On the complaint of the PHC enforcement team, a first information report (FIR) was registered with the Shalimar Police Station against quack M Jameel for illegally de-sealing his Jameel Medical Centre, and making it functional without fulfilling the legal requirements.

Moreover, the PHC sealed 47 illegal treatment centres after its teams visited 224 centres in district Lahore. “So far, the PHC teams had visited 10,678 healthcare centres, and shuttered 353 quackery outlets in the Lahore district only,” he added.
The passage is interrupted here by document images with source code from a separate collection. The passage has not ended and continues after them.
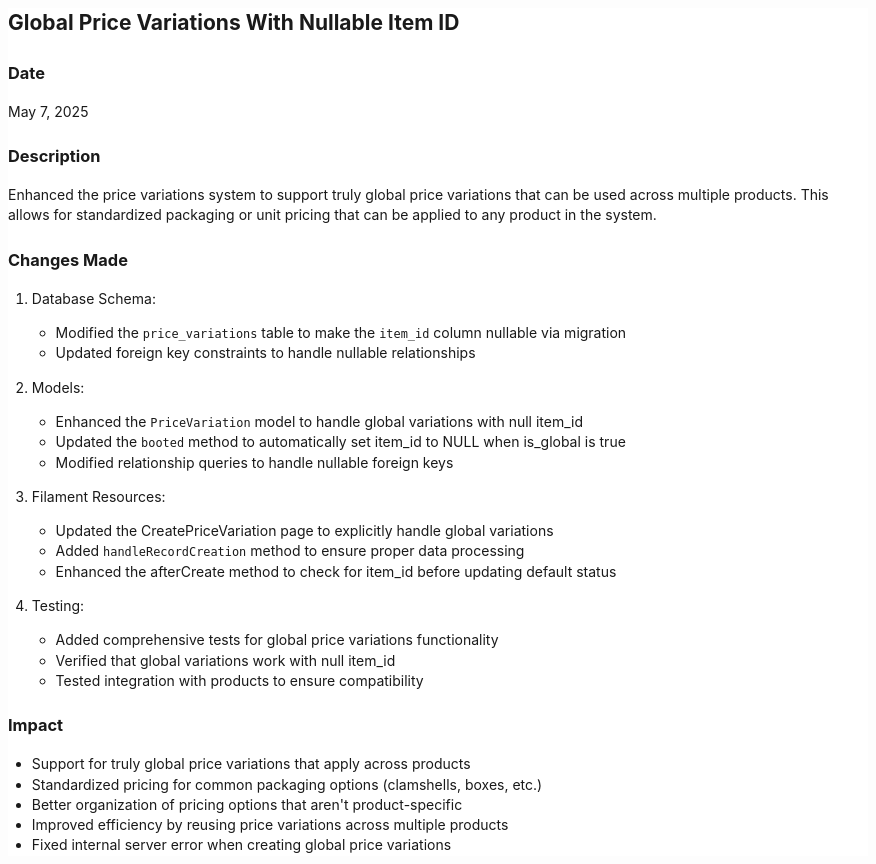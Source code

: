 ## Global Price Variations With Nullable Item ID

### Date
May 7, 2025

### Description
Enhanced the price variations system to support truly global price variations that can be used across multiple products. This allows for standardized packaging or unit pricing that can be applied to any product in the system.

### Changes Made
1. Database Schema:
   - Modified the `price_variations` table to make the `item_id` column nullable via migration
   - Updated foreign key constraints to handle nullable relationships
   
2. Models:
   - Enhanced the `PriceVariation` model to handle global variations with null item_id
   - Updated the `booted` method to automatically set item_id to NULL when is_global is true
   - Modified relationship queries to handle nullable foreign keys
   
3. Filament Resources:
   - Updated the CreatePriceVariation page to explicitly handle global variations
   - Added `handleRecordCreation` method to ensure proper data processing
   - Enhanced the afterCreate method to check for item_id before updating default status
   
4. Testing:
   - Added comprehensive tests for global price variations functionality
   - Verified that global variations work with null item_id
   - Tested integration with products to ensure compatibility

### Impact
- Support for truly global price variations that apply across products
- Standardized pricing for common packaging options (clamshells, boxes, etc.)
- Better organization of pricing options that aren't product-specific
- Improved efficiency by reusing price variations across multiple products
- Fixed internal server error when creating global price variations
Earlier, the Punjab Healthcare Commission had initiated the process of finalising guidelines for hospital emergency departments, according to a spokesperson for the commission. A committee has been constituted to complete the consultation process and submit recommendations within a fortnight. In this regard, a consultation meeting, chaired by PHC Chief Executive Officer Dr M Saqib Aziz was held here the other day.  He highlighted the importance of proper management of emergencies in the ‘golden hour’ to save lives. He emphasised the need to train doctors, nurses and paramedics in emergency medicine, and life-saving skills.


He also underlined the need for inculcating professionalism, ethical practices and character-building in the medical graduates. “Due to high-level of stress and fear of aggression by the accompanying relatives of the critically ill patients, the emergency staff must be properly skilled and provided a safe working environment and rewarding service structure,” he added.

Director Clinical Governance Dr Mushtaq Ahmed Sulariya presented key features of the draft guidelines, and invited inputs. The participants highly appreciated the PHC initiative, and lauded commission’s role in bringing improvement in the healthcare service delivery. Upon completion of the consultations, Dr Saqib constituted a committee, comprising emergency experts, which would complete consultations, and submit its recommendations to the PHC within 15 days.